• _Work order_
The entire set of lines below should be copied exactly.

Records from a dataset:
---------------

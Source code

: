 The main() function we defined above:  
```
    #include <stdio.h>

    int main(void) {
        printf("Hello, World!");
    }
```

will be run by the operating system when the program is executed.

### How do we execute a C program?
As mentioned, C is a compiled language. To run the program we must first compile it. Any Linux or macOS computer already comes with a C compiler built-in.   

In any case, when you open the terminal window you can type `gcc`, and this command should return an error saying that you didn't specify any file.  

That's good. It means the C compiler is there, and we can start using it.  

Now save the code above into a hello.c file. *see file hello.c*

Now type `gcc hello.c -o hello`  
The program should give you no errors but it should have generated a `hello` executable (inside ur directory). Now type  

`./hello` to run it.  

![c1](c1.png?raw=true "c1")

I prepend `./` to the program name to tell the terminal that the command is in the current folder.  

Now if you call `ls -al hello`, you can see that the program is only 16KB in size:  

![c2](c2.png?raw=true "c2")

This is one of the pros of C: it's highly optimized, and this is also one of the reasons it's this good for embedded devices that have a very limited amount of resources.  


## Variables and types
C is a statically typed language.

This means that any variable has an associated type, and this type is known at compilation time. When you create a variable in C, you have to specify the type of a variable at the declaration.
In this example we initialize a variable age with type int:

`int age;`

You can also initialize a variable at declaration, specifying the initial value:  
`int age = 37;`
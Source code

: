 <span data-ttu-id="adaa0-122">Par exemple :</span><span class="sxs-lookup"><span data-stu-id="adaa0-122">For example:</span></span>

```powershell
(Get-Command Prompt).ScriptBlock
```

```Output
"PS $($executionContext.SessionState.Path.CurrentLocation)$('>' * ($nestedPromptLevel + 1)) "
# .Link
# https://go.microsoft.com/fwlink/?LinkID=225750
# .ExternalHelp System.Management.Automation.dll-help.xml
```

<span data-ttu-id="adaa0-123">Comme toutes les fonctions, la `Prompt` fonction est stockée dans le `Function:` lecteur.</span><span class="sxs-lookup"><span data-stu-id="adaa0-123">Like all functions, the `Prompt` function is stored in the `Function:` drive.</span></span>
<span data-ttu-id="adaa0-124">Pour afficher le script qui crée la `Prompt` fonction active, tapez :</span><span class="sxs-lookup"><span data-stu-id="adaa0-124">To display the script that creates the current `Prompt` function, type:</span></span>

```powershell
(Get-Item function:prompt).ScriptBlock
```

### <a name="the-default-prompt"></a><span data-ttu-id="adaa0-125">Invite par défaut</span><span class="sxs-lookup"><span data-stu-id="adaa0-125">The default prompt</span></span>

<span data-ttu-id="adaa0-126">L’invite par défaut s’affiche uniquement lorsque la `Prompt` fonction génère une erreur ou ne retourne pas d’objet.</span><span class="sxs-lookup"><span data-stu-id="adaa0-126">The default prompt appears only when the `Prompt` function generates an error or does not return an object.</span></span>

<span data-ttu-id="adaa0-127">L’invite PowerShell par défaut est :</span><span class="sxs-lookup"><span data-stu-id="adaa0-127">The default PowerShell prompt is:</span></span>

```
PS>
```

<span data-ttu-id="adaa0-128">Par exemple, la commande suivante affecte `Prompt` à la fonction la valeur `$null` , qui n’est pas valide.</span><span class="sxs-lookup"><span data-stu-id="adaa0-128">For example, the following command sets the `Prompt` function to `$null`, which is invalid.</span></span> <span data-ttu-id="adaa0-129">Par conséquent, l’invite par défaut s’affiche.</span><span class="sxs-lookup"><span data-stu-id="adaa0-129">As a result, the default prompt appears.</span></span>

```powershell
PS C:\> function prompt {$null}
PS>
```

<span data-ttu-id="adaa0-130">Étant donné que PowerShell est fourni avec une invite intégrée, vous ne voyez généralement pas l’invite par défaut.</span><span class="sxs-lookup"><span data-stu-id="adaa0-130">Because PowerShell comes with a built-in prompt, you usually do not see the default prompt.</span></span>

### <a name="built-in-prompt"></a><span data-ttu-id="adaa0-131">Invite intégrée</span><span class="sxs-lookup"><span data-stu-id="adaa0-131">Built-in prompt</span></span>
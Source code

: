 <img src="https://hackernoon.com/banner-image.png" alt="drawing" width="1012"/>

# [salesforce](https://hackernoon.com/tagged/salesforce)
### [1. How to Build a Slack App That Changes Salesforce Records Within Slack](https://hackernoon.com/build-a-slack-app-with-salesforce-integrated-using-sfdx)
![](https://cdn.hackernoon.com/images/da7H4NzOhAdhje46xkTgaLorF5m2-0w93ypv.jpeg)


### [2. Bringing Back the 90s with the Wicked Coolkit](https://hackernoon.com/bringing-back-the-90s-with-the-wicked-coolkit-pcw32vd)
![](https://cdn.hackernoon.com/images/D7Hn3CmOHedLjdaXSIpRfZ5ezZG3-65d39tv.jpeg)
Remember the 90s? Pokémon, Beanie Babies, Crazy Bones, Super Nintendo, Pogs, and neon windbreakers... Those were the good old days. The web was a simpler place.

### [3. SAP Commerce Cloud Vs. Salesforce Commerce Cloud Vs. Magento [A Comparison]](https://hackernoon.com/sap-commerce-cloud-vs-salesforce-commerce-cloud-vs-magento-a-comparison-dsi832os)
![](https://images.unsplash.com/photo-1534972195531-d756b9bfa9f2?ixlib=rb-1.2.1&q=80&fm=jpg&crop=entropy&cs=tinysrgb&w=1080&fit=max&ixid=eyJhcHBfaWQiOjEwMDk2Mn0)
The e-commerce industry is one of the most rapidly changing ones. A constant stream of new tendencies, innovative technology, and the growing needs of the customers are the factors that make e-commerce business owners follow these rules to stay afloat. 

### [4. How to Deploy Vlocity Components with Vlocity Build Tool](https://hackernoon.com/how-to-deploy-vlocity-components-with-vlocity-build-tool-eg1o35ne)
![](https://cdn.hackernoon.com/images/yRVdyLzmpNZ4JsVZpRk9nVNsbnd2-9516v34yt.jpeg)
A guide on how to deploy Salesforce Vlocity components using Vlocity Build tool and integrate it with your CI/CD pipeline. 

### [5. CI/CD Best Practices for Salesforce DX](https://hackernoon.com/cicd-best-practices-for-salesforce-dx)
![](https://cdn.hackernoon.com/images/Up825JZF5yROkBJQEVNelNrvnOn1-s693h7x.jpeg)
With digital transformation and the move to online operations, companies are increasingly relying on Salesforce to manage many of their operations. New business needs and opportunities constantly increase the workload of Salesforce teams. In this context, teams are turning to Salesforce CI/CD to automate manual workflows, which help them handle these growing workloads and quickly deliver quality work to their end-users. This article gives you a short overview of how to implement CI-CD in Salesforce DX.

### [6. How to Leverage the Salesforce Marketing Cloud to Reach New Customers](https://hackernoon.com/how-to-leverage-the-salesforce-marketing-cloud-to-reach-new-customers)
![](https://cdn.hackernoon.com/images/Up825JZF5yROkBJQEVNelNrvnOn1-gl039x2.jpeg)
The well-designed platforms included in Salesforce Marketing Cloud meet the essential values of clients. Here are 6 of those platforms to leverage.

---------------

• _Response_
Source code

: The main() function we defined above:  
```
    #include <stdio.h>

    int main(void) {
        printf("Hello, World!");
    }
```

will be run by the operating system when the program is executed.

### How do we execute a C program?
As mentioned, C is a compiled language. To run the program we must first compile it. Any Linux or macOS computer already comes with a C compiler built-in.   

In any case, when you open the terminal window you can type `gcc`, and this command should return an error saying that you didn't specify any file.  

That's good. It means the C compiler is there, and we can start using it.  

Now save the code above into a hello.c file. *see file hello.c*

Now type `gcc hello.c -o hello`  
The program should give you no errors but it should have generated a `hello` executable (inside ur directory). Now type  

`./hello` to run it.  

![c1](c1.png?raw=true "c1")

I prepend `./` to the program name to tell the terminal that the command is in the current folder.  

Now if you call `ls -al hello`, you can see that the program is only 16KB in size:  

![c2](c2.png?raw=true "c2")

This is one of the pros of C: it's highly optimized, and this is also one of the reasons it's this good for embedded devices that have a very limited amount of resources.  


## Variables and types
C is a statically typed language.

This means that any variable has an associated type, and this type is known at compilation time. When you create a variable in C, you have to specify the type of a variable at the declaration.
In this example we initialize a variable age with type int:

`int age;`

You can also initialize a variable at declaration, specifying the initial value:  
`int age = 37;`
Source code

: <span data-ttu-id="adaa0-122">Par exemple :</span><span class="sxs-lookup"><span data-stu-id="adaa0-122">For example:</span></span>

```powershell
(Get-Command Prompt).ScriptBlock
```

```Output
"PS $($executionContext.SessionState.Path.CurrentLocation)$('>' * ($nestedPromptLevel + 1)) "
# .Link
# https://go.microsoft.com/fwlink/?LinkID=225750
# .ExternalHelp System.Management.Automation.dll-help.xml
```

<span data-ttu-id="adaa0-123">Comme toutes les fonctions, la `Prompt` fonction est stockée dans le `Function:` lecteur.</span><span class="sxs-lookup"><span data-stu-id="adaa0-123">Like all functions, the `Prompt` function is stored in the `Function:` drive.</span></span>
<span data-ttu-id="adaa0-124">Pour afficher le script qui crée la `Prompt` fonction active, tapez :</span><span class="sxs-lookup"><span data-stu-id="adaa0-124">To display the script that creates the current `Prompt` function, type:</span></span>

```powershell
(Get-Item function:prompt).ScriptBlock
```

### <a name="the-default-prompt"></a><span data-ttu-id="adaa0-125">Invite par défaut</span><span class="sxs-lookup"><span data-stu-id="adaa0-125">The default prompt</span></span>

<span data-ttu-id="adaa0-126">L’invite par défaut s’affiche uniquement lorsque la `Prompt` fonction génère une erreur ou ne retourne pas d’objet.</span><span class="sxs-lookup"><span data-stu-id="adaa0-126">The default prompt appears only when the `Prompt` function generates an error or does not return an object.</span></span>

<span data-ttu-id="adaa0-127">L’invite PowerShell par défaut est :</span><span class="sxs-lookup"><span data-stu-id="adaa0-127">The default PowerShell prompt is:</span></span>

```
PS>
```

<span data-ttu-id="adaa0-128">Par exemple, la commande suivante affecte `Prompt` à la fonction la valeur `$null` , qui n’est pas valide.</span><span class="sxs-lookup"><span data-stu-id="adaa0-128">For example, the following command sets the `Prompt` function to `$null`, which is invalid.</span></span> <span data-ttu-id="adaa0-129">Par conséquent, l’invite par défaut s’affiche.</span><span class="sxs-lookup"><span data-stu-id="adaa0-129">As a result, the default prompt appears.</span></span>

```powershell
PS C:\> function prompt {$null}
PS>
```

<span data-ttu-id="adaa0-130">Étant donné que PowerShell est fourni avec une invite intégrée, vous ne voyez généralement pas l’invite par défaut.</span><span class="sxs-lookup"><span data-stu-id="adaa0-130">Because PowerShell comes with a built-in prompt, you usually do not see the default prompt.</span></span>

### <a name="built-in-prompt"></a><span data-ttu-id="adaa0-131">Invite intégrée</span><span class="sxs-lookup"><span data-stu-id="adaa0-131">Built-in prompt</span></span>
Source code

: <img src="https://hackernoon.com/banner-image.png" alt="drawing" width="1012"/>

# [salesforce](https://hackernoon.com/tagged/salesforce)
### [1. How to Build a Slack App That Changes Salesforce Records Within Slack](https://hackernoon.com/build-a-slack-app-with-salesforce-integrated-using-sfdx)
![](https://cdn.hackernoon.com/images/da7H4NzOhAdhje46xkTgaLorF5m2-0w93ypv.jpeg)


### [2. Bringing Back the 90s with the Wicked Coolkit](https://hackernoon.com/bringing-back-the-90s-with-the-wicked-coolkit-pcw32vd)
![](https://cdn.hackernoon.com/images/D7Hn3CmOHedLjdaXSIpRfZ5ezZG3-65d39tv.jpeg)
Remember the 90s? Pokémon, Beanie Babies, Crazy Bones, Super Nintendo, Pogs, and neon windbreakers... Those were the good old days. The web was a simpler place.

### [3. SAP Commerce Cloud Vs. Salesforce Commerce Cloud Vs. Magento [A Comparison]](https://hackernoon.com/sap-commerce-cloud-vs-salesforce-commerce-cloud-vs-magento-a-comparison-dsi832os)
![](https://images.unsplash.com/photo-1534972195531-d756b9bfa9f2?ixlib=rb-1.2.1&q=80&fm=jpg&crop=entropy&cs=tinysrgb&w=1080&fit=max&ixid=eyJhcHBfaWQiOjEwMDk2Mn0)
The e-commerce industry is one of the most rapidly changing ones. A constant stream of new tendencies, innovative technology, and the growing needs of the customers are the factors that make e-commerce business owners follow these rules to stay afloat. 

### [4. How to Deploy Vlocity Components with Vlocity Build Tool](https://hackernoon.com/how-to-deploy-vlocity-components-with-vlocity-build-tool-eg1o35ne)
![](https://cdn.hackernoon.com/images/yRVdyLzmpNZ4JsVZpRk9nVNsbnd2-9516v34yt.jpeg)
A guide on how to deploy Salesforce Vlocity components using Vlocity Build tool and integrate it with your CI/CD pipeline. 

### [5. CI/CD Best Practices for Salesforce DX](https://hackernoon.com/cicd-best-practices-for-salesforce-dx)
![](https://cdn.hackernoon.com/images/Up825JZF5yROkBJQEVNelNrvnOn1-s693h7x.jpeg)
With digital transformation and the move to online operations, companies are increasingly relying on Salesforce to manage many of their operations. New business needs and opportunities constantly increase the workload of Salesforce teams. In this context, teams are turning to Salesforce CI/CD to automate manual workflows, which help them handle these growing workloads and quickly deliver quality work to their end-users. This article gives you a short overview of how to implement CI-CD in Salesforce DX.

### [6. How to Leverage the Salesforce Marketing Cloud to Reach New Customers](https://hackernoon.com/how-to-leverage-the-salesforce-marketing-cloud-to-reach-new-customers)
![](https://cdn.hackernoon.com/images/Up825JZF5yROkBJQEVNelNrvnOn1-gl039x2.jpeg)
The well-designed platforms included in Salesforce Marketing Cloud meet the essential values of clients. Here are 6 of those platforms to leverage.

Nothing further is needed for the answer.